:: Task details ::
Print verbatim the opening line of the material and every subsequent line through the one containing "7 Media Type".

:: Dataset extract ::

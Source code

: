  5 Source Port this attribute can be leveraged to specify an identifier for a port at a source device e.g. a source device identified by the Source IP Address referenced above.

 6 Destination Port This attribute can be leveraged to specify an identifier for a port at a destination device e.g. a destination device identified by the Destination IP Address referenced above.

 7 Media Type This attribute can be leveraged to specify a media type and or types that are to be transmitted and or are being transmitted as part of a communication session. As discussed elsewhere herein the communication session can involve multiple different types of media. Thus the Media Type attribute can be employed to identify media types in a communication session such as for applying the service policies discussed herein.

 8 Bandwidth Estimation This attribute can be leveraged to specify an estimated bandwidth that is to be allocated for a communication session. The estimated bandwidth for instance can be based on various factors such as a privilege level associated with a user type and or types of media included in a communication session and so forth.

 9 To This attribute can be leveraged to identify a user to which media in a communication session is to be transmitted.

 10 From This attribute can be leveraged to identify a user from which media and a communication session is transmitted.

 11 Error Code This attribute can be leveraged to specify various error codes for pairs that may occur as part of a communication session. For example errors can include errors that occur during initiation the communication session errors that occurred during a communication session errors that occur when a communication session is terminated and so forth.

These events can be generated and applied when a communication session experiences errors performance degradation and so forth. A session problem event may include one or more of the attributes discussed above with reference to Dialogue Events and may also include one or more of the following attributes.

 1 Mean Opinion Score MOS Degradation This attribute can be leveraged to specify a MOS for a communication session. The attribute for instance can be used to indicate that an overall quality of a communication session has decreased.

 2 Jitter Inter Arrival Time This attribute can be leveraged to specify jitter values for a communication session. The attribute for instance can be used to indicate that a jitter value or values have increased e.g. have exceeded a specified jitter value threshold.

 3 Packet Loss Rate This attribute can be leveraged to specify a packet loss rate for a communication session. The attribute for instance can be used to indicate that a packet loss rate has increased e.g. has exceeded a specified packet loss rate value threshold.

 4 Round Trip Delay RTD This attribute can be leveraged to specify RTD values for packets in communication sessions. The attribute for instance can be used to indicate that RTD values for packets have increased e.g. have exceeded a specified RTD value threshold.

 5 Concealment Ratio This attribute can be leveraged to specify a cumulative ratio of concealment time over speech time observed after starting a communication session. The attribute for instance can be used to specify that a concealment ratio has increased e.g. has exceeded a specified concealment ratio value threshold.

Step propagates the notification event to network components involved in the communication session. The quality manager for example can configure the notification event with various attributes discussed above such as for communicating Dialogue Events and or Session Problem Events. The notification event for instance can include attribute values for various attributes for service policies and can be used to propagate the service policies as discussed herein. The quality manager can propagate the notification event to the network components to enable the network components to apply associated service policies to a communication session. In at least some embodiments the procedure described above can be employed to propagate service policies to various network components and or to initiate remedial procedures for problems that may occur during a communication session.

:: Result ::
Source code

:  5 Source Port this attribute can be leveraged to specify an identifier for a port at a source device e.g. a source device identified by the Source IP Address referenced above.

 6 Destination Port This attribute can be leveraged to specify an identifier for a port at a destination device e.g. a destination device identified by the Destination IP Address referenced above.

 7 Media Type This attribute can be leveraged to specify a media type and or types that are to be transmitted and or are being transmitted as part of a communication session. As discussed elsewhere herein the communication session can involve multiple different types of media. Thus the Media Type attribute can be employed to identify media types in a communication session such as for applying the service policies discussed herein.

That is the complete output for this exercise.